**Requirement**
Return each line in the records below that includes "Aufgabe".

(Stored items from a collection)

════════════════════

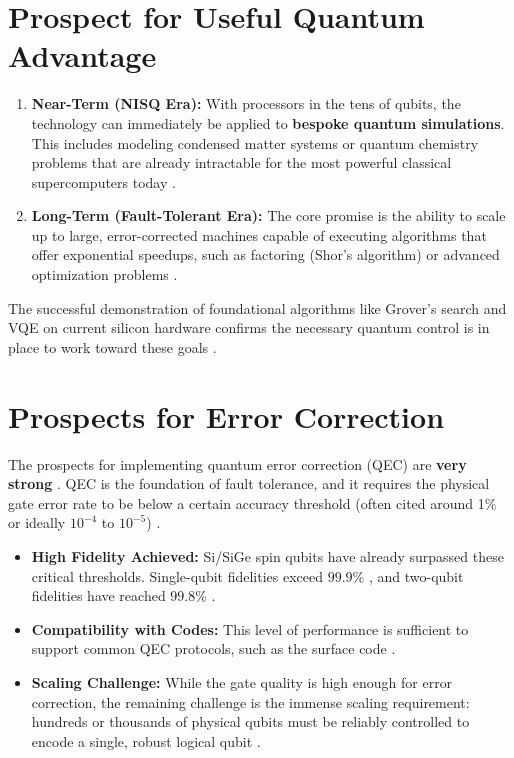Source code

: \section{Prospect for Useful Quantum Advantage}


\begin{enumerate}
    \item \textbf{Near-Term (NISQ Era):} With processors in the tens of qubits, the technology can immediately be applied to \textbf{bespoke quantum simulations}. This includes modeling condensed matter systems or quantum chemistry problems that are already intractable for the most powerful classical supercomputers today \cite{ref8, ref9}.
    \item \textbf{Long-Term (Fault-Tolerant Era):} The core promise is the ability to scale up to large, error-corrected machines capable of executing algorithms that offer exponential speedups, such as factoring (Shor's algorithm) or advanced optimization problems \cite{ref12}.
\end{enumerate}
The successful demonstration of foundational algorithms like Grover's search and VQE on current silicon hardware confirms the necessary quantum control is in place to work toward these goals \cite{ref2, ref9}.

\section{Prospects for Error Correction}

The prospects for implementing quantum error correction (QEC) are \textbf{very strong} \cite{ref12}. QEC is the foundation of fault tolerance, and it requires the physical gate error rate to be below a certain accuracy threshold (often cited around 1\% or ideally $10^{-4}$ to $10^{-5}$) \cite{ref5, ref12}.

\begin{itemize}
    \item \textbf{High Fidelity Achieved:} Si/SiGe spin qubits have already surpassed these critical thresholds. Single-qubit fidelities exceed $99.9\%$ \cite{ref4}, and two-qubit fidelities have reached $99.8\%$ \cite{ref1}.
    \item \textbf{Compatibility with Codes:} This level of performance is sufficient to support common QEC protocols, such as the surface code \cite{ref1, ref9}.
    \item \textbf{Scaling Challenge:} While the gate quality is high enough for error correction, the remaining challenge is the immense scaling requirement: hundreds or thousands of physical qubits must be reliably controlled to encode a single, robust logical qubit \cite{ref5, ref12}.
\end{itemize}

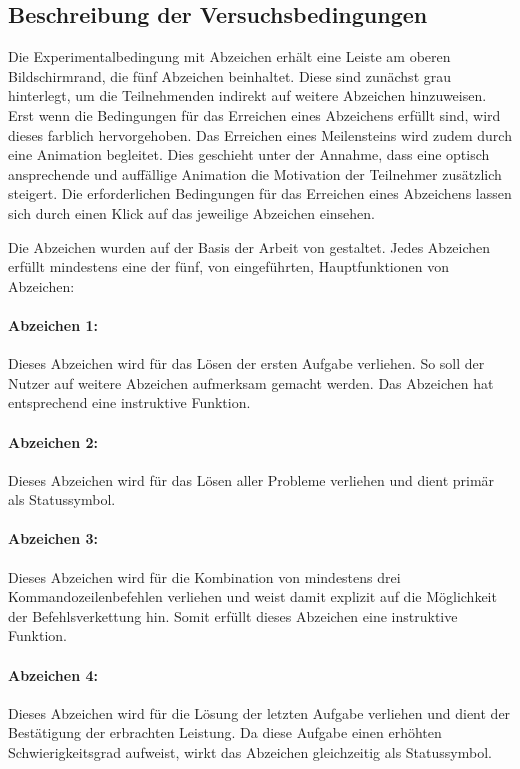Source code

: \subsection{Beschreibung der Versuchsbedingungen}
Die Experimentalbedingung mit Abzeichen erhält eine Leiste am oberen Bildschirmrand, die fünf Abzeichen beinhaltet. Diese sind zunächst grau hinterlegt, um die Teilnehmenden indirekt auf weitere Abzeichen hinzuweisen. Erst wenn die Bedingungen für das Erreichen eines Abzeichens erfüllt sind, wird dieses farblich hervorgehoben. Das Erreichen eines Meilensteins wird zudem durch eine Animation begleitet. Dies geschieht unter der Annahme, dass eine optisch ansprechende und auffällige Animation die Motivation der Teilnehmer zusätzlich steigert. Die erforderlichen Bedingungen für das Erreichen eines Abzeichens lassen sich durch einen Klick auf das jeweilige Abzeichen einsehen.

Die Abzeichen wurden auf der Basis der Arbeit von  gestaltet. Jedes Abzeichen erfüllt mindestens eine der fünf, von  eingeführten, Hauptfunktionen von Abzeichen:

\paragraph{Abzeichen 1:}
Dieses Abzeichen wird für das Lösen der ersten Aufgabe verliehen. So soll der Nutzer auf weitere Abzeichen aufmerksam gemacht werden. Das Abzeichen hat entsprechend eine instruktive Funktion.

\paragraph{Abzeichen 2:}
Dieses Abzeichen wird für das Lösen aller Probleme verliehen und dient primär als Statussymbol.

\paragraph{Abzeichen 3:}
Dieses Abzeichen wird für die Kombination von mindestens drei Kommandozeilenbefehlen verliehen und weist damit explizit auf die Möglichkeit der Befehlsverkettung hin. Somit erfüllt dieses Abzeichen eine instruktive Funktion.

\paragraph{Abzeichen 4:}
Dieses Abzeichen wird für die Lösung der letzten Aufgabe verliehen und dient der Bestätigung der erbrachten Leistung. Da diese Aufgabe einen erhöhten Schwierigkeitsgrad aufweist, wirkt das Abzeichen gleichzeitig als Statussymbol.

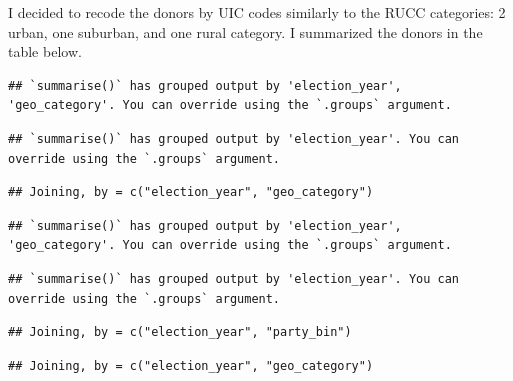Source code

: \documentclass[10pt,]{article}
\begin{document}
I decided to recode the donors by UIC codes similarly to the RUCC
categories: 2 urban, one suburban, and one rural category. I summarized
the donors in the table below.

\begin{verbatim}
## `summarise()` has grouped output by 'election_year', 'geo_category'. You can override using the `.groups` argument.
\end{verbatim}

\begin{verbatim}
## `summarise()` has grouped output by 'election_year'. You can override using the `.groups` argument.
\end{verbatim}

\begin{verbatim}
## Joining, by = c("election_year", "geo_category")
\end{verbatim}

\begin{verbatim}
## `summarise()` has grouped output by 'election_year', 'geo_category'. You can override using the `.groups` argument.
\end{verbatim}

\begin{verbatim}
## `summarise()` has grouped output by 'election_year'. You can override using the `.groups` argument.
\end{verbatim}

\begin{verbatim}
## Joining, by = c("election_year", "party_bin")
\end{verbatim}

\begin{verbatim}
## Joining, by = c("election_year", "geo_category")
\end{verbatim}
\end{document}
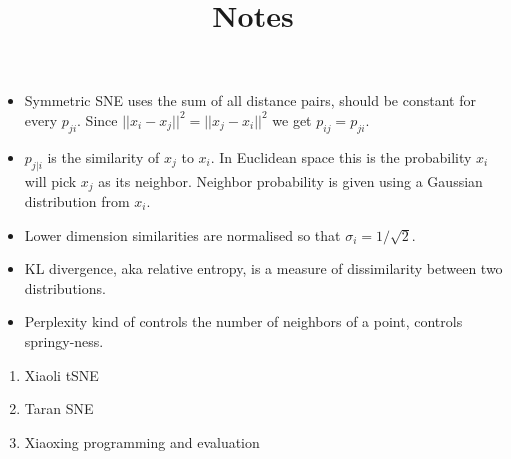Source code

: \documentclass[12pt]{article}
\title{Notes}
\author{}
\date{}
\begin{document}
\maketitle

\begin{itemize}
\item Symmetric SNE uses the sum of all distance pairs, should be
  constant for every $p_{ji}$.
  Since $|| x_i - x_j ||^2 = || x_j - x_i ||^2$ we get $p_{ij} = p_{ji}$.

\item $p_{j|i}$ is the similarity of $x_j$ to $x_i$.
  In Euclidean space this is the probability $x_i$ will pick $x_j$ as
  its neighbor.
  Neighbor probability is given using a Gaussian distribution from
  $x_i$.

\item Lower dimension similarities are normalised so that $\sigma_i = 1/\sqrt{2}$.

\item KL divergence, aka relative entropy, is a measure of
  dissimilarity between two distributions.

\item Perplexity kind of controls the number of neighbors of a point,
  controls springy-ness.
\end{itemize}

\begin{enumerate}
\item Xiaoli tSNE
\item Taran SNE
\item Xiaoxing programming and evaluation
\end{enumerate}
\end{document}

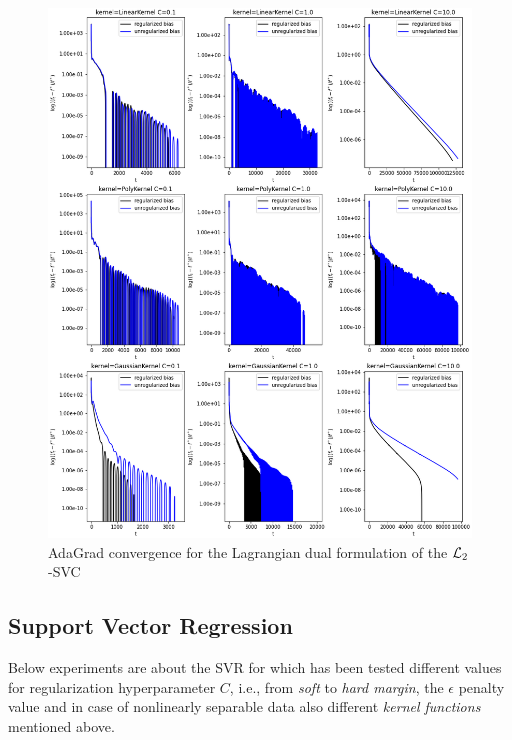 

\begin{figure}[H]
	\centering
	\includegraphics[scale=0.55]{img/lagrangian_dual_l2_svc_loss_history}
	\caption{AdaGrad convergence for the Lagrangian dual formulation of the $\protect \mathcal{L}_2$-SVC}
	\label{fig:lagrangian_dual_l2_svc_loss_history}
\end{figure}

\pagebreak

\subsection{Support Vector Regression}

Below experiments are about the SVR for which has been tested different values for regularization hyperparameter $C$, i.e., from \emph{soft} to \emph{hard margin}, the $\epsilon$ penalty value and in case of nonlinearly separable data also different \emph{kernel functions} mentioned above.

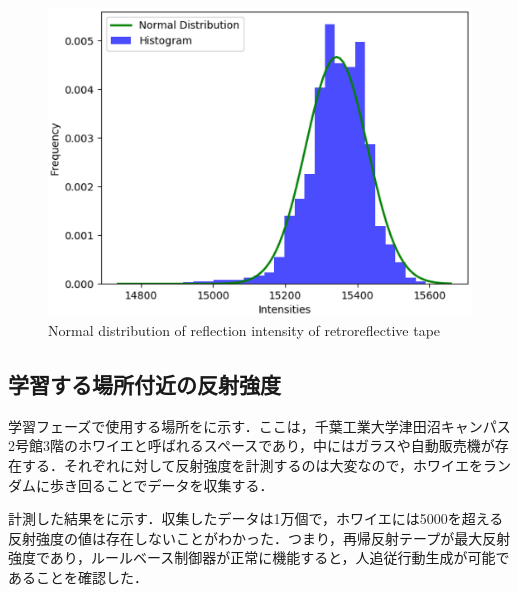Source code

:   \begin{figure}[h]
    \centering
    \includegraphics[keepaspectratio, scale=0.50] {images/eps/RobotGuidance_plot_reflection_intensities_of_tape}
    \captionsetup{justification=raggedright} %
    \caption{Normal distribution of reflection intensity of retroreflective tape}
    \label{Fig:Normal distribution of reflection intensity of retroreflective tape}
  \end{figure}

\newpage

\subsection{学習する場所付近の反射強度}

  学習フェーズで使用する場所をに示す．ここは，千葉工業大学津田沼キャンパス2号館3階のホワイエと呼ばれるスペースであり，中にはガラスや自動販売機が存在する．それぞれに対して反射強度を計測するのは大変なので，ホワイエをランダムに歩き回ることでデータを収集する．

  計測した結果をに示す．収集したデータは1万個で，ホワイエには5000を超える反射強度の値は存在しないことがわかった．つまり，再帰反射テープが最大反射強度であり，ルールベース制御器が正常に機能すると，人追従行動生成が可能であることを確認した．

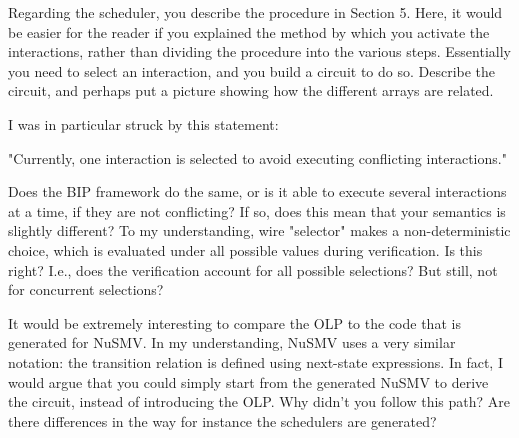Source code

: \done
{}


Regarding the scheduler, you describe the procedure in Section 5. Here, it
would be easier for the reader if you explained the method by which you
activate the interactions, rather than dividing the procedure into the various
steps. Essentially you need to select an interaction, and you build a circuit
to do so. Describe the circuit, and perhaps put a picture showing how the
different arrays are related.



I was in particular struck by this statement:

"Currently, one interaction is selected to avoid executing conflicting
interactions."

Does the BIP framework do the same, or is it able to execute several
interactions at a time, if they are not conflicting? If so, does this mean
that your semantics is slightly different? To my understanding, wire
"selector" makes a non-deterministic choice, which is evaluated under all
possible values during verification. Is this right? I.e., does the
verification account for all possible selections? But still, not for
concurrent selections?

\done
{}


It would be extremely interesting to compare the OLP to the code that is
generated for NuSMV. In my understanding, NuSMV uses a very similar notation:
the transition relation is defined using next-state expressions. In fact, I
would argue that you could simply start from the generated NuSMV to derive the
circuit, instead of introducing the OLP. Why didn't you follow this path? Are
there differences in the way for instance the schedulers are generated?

════════════════════

**Solution**
Dieses Abzeichen wird für das Lösen der ersten Aufgabe verliehen. So soll der Nutzer auf weitere Abzeichen aufmerksam gemacht werden. Das Abzeichen hat entsprechend eine instruktive Funktion.
Dieses Abzeichen wird für die Lösung der letzten Aufgabe verliehen und dient der Bestätigung der erbrachten Leistung. Da diese Aufgabe einen erhöhten Schwierigkeitsgrad aufweist, wirkt das Abzeichen gleichzeitig als Statussymbol.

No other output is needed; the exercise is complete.